Jesus never sent anyone on a solo mission. He sent his disciples out to proclaim the coming kingdom in twos, even Judas was part of this mission. Paul never traveled alone: in the beginning he was an associate of Barnabas, and later on he had others with him. Being alone was hazardous: sickness was common, especially among travelers going to strange places with different food and water. A lone traveler could come to grief very quickly with bands of robbers in the hills, two could stand back to back to fend off comers from every direction. Even the Lone Ranger had Tonto, and would have come to grief without him.
The Catholic Church has always held itself as a community of believers founded by Christ. The individual has an absolute dignity before God, but we are not lone rangers. Our responsibility to serve one other, individually and as a church, is how we serve and obey Christ.
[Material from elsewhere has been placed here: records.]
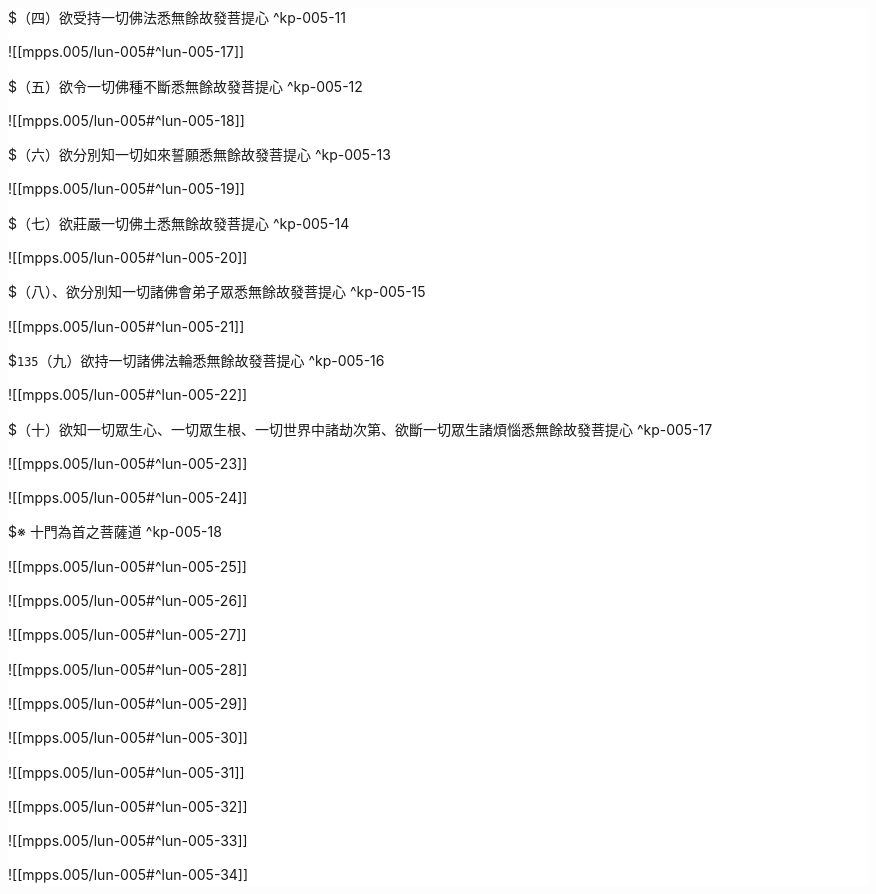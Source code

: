  $（四）欲受持一切佛法悉無餘故發菩提心 ^kp-005-11

![[mpps.005/lun-005#^lun-005-17]]

 $（五）欲令一切佛種不斷悉無餘故發菩提心 ^kp-005-12

![[mpps.005/lun-005#^lun-005-18]]

 $（六）欲分別知一切如來誓願悉無餘故發菩提心 ^kp-005-13

![[mpps.005/lun-005#^lun-005-19]]

 $（七）欲莊嚴一切佛土悉無餘故發菩提心 ^kp-005-14

![[mpps.005/lun-005#^lun-005-20]]

 $（八）、欲分別知一切諸佛會弟子眾悉無餘故發菩提心 ^kp-005-15

![[mpps.005/lun-005#^lun-005-21]]

 $`135`（九）欲持一切諸佛法輪悉無餘故發菩提心 ^kp-005-16

![[mpps.005/lun-005#^lun-005-22]]

 $（十）欲知一切眾生心、一切眾生根、一切世界中諸劫次第、欲斷一切眾生諸煩惱悉無餘故發菩提心 ^kp-005-17

![[mpps.005/lun-005#^lun-005-23]]

![[mpps.005/lun-005#^lun-005-24]]

 $※ 十門為首之菩薩道 ^kp-005-18

![[mpps.005/lun-005#^lun-005-25]]

![[mpps.005/lun-005#^lun-005-26]]

![[mpps.005/lun-005#^lun-005-27]]

![[mpps.005/lun-005#^lun-005-28]]

![[mpps.005/lun-005#^lun-005-29]]

![[mpps.005/lun-005#^lun-005-30]]

![[mpps.005/lun-005#^lun-005-31]]

![[mpps.005/lun-005#^lun-005-32]]

![[mpps.005/lun-005#^lun-005-33]]

![[mpps.005/lun-005#^lun-005-34]]
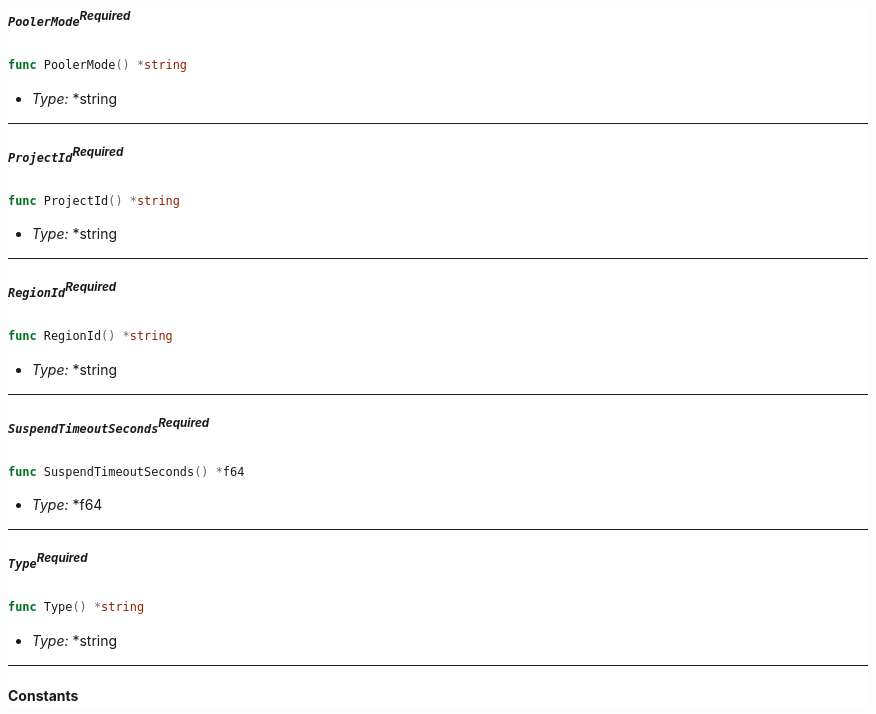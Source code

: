 ##### `PoolerMode`<sup>Required</sup> <a name="PoolerMode" id="@cdktf/provider-neon.endpoint.Endpoint.property.poolerMode"></a>

```go
func PoolerMode() *string
```

- *Type:* *string

---

##### `ProjectId`<sup>Required</sup> <a name="ProjectId" id="@cdktf/provider-neon.endpoint.Endpoint.property.projectId"></a>

```go
func ProjectId() *string
```

- *Type:* *string

---

##### `RegionId`<sup>Required</sup> <a name="RegionId" id="@cdktf/provider-neon.endpoint.Endpoint.property.regionId"></a>

```go
func RegionId() *string
```

- *Type:* *string

---

##### `SuspendTimeoutSeconds`<sup>Required</sup> <a name="SuspendTimeoutSeconds" id="@cdktf/provider-neon.endpoint.Endpoint.property.suspendTimeoutSeconds"></a>

```go
func SuspendTimeoutSeconds() *f64
```

- *Type:* *f64

---

##### `Type`<sup>Required</sup> <a name="Type" id="@cdktf/provider-neon.endpoint.Endpoint.property.type"></a>

```go
func Type() *string
```

- *Type:* *string

---

#### Constants <a name="Constants" id="Constants"></a>
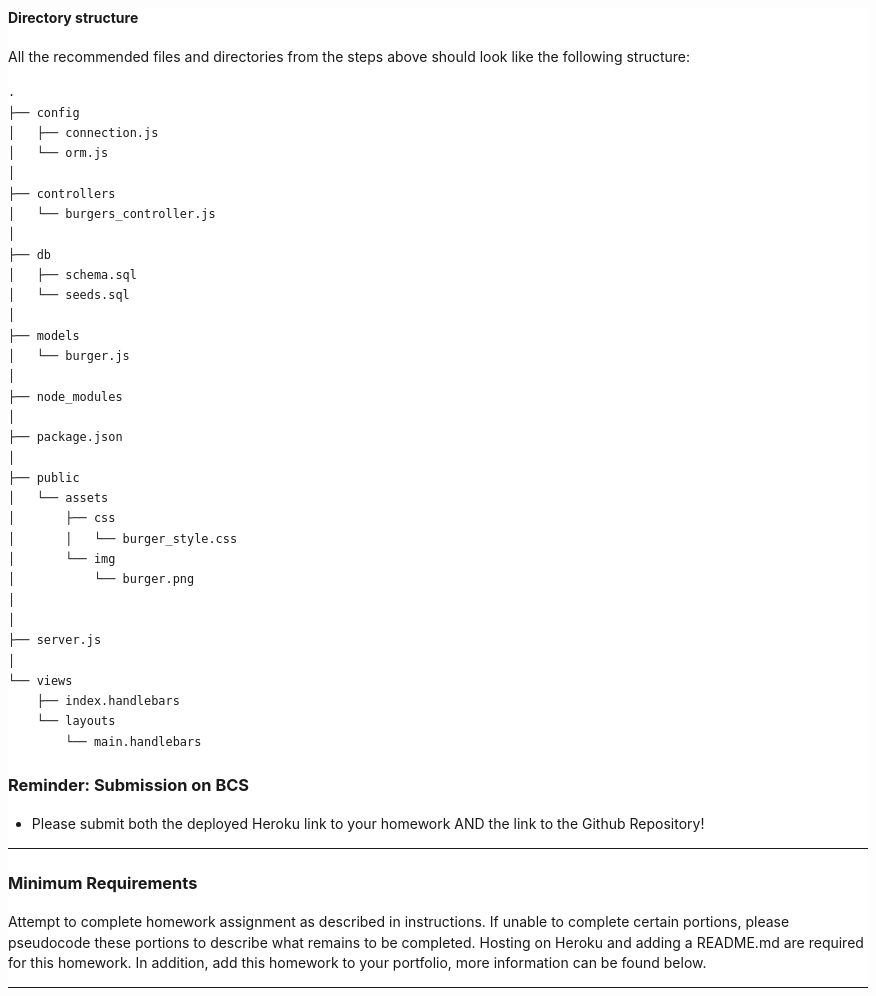 #### Directory structure

All the recommended files and directories from the steps above should look like the following structure:

```
.
├── config
│   ├── connection.js
│   └── orm.js
│ 
├── controllers
│   └── burgers_controller.js
│
├── db
│   ├── schema.sql
│   └── seeds.sql
│
├── models
│   └── burger.js
│ 
├── node_modules
│ 
├── package.json
│
├── public
│   └── assets
│       ├── css
│       │   └── burger_style.css
│       └── img
│           └── burger.png
│  
│
├── server.js
│
└── views
    ├── index.handlebars
    └── layouts
        └── main.handlebars
```

### Reminder: Submission on BCS

- Please submit both the deployed Heroku link to your homework AND the link to the Github Repository!

---

### Minimum Requirements

Attempt to complete homework assignment as described in instructions. If unable to complete certain portions, please pseudocode these portions to describe what remains to be completed. Hosting on Heroku and adding a README.md are required for this homework. In addition, add this homework to your portfolio, more information can be found below.

---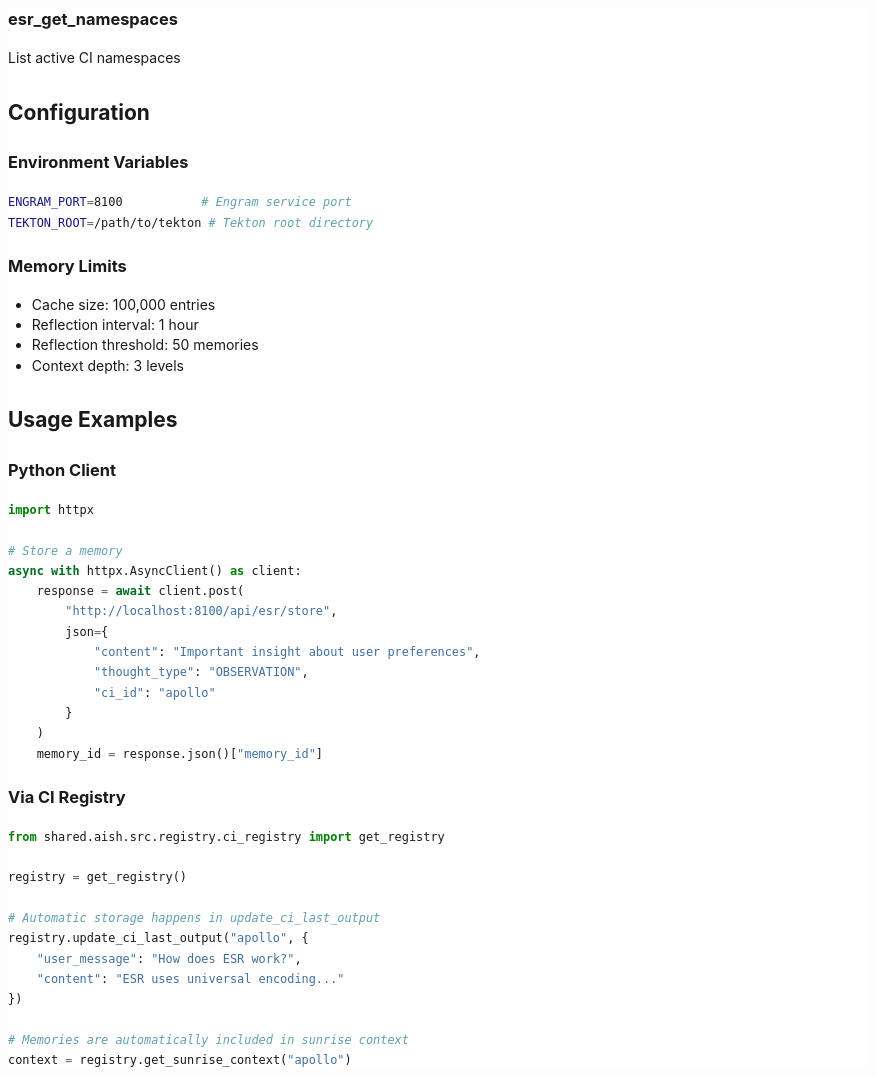 ### esr_get_namespaces
List active CI namespaces

## Configuration

### Environment Variables
```bash
ENGRAM_PORT=8100           # Engram service port
TEKTON_ROOT=/path/to/tekton # Tekton root directory
```

### Memory Limits
- Cache size: 100,000 entries
- Reflection interval: 1 hour
- Reflection threshold: 50 memories
- Context depth: 3 levels

## Usage Examples

### Python Client
```python
import httpx

# Store a memory
async with httpx.AsyncClient() as client:
    response = await client.post(
        "http://localhost:8100/api/esr/store",
        json={
            "content": "Important insight about user preferences",
            "thought_type": "OBSERVATION",
            "ci_id": "apollo"
        }
    )
    memory_id = response.json()["memory_id"]
```

### Via CI Registry
```python
from shared.aish.src.registry.ci_registry import get_registry

registry = get_registry()

# Automatic storage happens in update_ci_last_output
registry.update_ci_last_output("apollo", {
    "user_message": "How does ESR work?",
    "content": "ESR uses universal encoding..."
})

# Memories are automatically included in sunrise context
context = registry.get_sunrise_context("apollo")
```
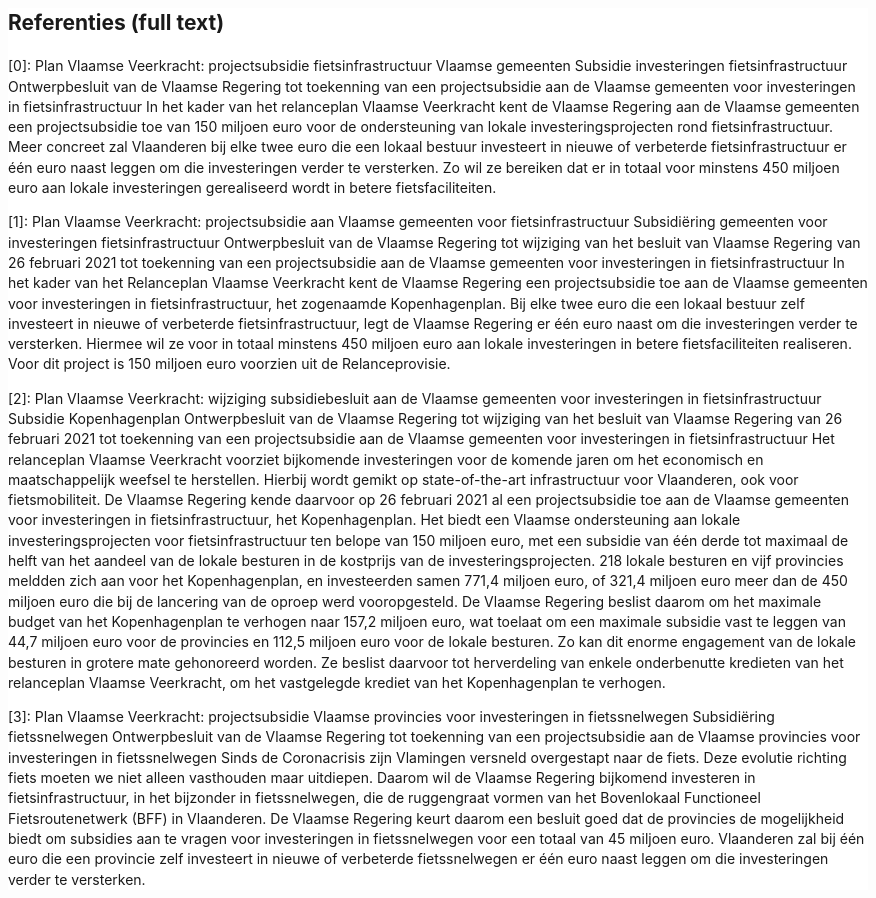 

## Referenties (full text)

\[0\]: Plan Vlaamse Veerkracht: projectsubsidie fietsinfrastructuur Vlaamse gemeenten Subsidie investeringen fietsinfrastructuur Ontwerpbesluit van de Vlaamse Regering tot toekenning van een projectsubsidie aan de Vlaamse gemeenten voor investeringen in fietsinfrastructuur  In het kader van het relanceplan Vlaamse Veerkracht kent de Vlaamse Regering aan de Vlaamse gemeenten een projectsubsidie toe  van 150 miljoen euro voor de ondersteuning van lokale investeringsprojecten rond fietsinfrastructuur. Meer concreet zal Vlaanderen bij elke twee euro die een lokaal bestuur investeert in nieuwe of verbeterde fietsinfrastructuur er één euro naast leggen om die investeringen verder te versterken. Zo wil ze bereiken dat er in totaal voor minstens 450 miljoen euro aan lokale investeringen gerealiseerd wordt in betere fietsfaciliteiten.

\[1\]: Plan Vlaamse Veerkracht: projectsubsidie aan Vlaamse gemeenten voor fietsinfrastructuur Subsidiëring gemeenten voor investeringen fietsinfrastructuur Ontwerpbesluit van de Vlaamse Regering tot wijziging van het besluit van Vlaamse Regering van 26 februari 2021 tot toekenning van een projectsubsidie aan de Vlaamse gemeenten voor investeringen in fietsinfrastructuur  In het kader van het Relanceplan Vlaamse Veerkracht   kent de Vlaamse Regering een projectsubsidie toe aan de Vlaamse gemeenten voor investeringen in fietsinfrastructuur, het zogenaamde Kopenhagenplan. Bij elke twee euro die een lokaal bestuur zelf investeert in nieuwe of verbeterde fietsinfrastructuur, legt de Vlaamse Regering er één euro naast om die investeringen verder te versterken. Hiermee wil ze voor in totaal minstens 450 miljoen euro aan lokale investeringen in betere fietsfaciliteiten realiseren. Voor dit project is  150 miljoen euro  voorzien uit de Relanceprovisie.

\[2\]: Plan Vlaamse Veerkracht: wijziging subsidiebesluit aan de Vlaamse gemeenten voor investeringen in fietsinfrastructuur Subsidie Kopenhagenplan Ontwerpbesluit van de Vlaamse Regering tot wijziging van het besluit van Vlaamse Regering van 26 februari 2021 tot toekenning van een projectsubsidie aan de Vlaamse gemeenten voor investeringen in fietsinfrastructuur  Het relanceplan Vlaamse Veerkracht voorziet bijkomende investeringen voor de komende jaren om het economisch en maatschappelijk weefsel te herstellen. Hierbij wordt gemikt op state-of-the-art infrastructuur voor Vlaanderen, ook voor fietsmobiliteit. De Vlaamse Regering kende daarvoor op 26 februari 2021 al een projectsubsidie toe aan de Vlaamse gemeenten voor investeringen in fietsinfrastructuur, het Kopenhagenplan. Het biedt een Vlaamse ondersteuning aan lokale investeringsprojecten voor fietsinfrastructuur ten belope van 150 miljoen euro, met een subsidie van één derde tot maximaal de helft van het aandeel van de lokale besturen in de kostprijs van de investeringsprojecten. 218 lokale besturen en vijf provincies meldden zich aan voor het Kopenhagenplan, en investeerden samen 771,4 miljoen euro, of 321,4 miljoen euro meer dan de 450 miljoen euro die bij de lancering van de oproep werd vooropgesteld. De Vlaamse Regering beslist daarom om het maximale budget van het Kopenhagenplan te verhogen naar 157,2 miljoen euro, wat toelaat om een maximale subsidie vast te leggen van 44,7 miljoen euro voor de provincies en 112,5 miljoen euro voor de lokale besturen. Zo kan dit enorme engagement van de lokale besturen in grotere mate gehonoreerd worden. Ze beslist daarvoor tot herverdeling van enkele onderbenutte kredieten van het relanceplan Vlaamse Veerkracht, om het vastgelegde krediet van het Kopenhagenplan te verhogen.

\[3\]: Plan Vlaamse Veerkracht: projectsubsidie Vlaamse provincies voor investeringen in fietssnelwegen Subsidiëring fietssnelwegen Ontwerpbesluit van de Vlaamse Regering tot toekenning van een projectsubsidie aan de Vlaamse provincies voor investeringen in fietssnelwegen  Sinds de Coronacrisis zijn Vlamingen versneld overgestapt naar de fiets. Deze evolutie richting fiets moeten we niet alleen vasthouden maar uitdiepen. Daarom wil de Vlaamse Regering  bijkomend investeren in fietsinfrastructuur, in het bijzonder in  fietssnelwegen,  die de ruggengraat vormen van het Bovenlokaal Functioneel Fietsroutenetwerk (BFF) in Vlaanderen.   De Vlaamse Regering keurt daarom een besluit goed dat de   provincies de mogelijkheid biedt om subsidies aan te vragen voor investeringen in fietssnelwegen voor een totaal van 45 miljoen euro. Vlaanderen zal bij één euro die een provincie zelf investeert in nieuwe of verbeterde fietssnelwegen er één euro naast leggen om die investeringen verder te versterken.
What we believe together as a people that we have received from Christ through Scripture and Tradition is the standard of our Faith and our life.
We aren’t God’s enforcers, either. Evil deeds are something we can safely hate, but not the people involved. Bad things happen to good people, and people we love have attitudes and beliefs we may not like. We don’t change them by winning gunfights, we win by changing hearts, and the first heart we usually have to change in the one inside us. When we’re wounded, we have to let those wounds pull us closer to Christ, whose wounds transformed us. Faith as a license for uncharitable thoughts and actions toward evildoers is an abuse of Faith that I’ve spoken of before in The Warrior Code.
An image that’s come to my mind lately is one that pops up frequently in the book of Revelation: several scenes have the redeemed singing praise to the Lamb to the accompaniment of the harp. In many ways, the Church is like a choir: we are called to sing with all our hearts, but always listening to those around us. I’ve heard choirs full of soloists whose voices competed with each other; someday, I’ll stop having the nightmares. When we come into the rehearsal hall and the concert hall, we’re called to remember the wise words of Quincy Jones at an all star recording session: “Check your egos at the door.” In a choir, we’re called to breathe together, feel the music together, develop an instinctive connection with one another. Working on our individual voice is important and helps the whole, but we still sing together in a bound beyond description. The music we sing as part of the choir of the Redeemed is Christ.
We are called to work on our personal relationship with Christ, and our communal relationship with Christ, together at the same time. As Christians, we are all in this together and we’re called to move together, not strike out on our own.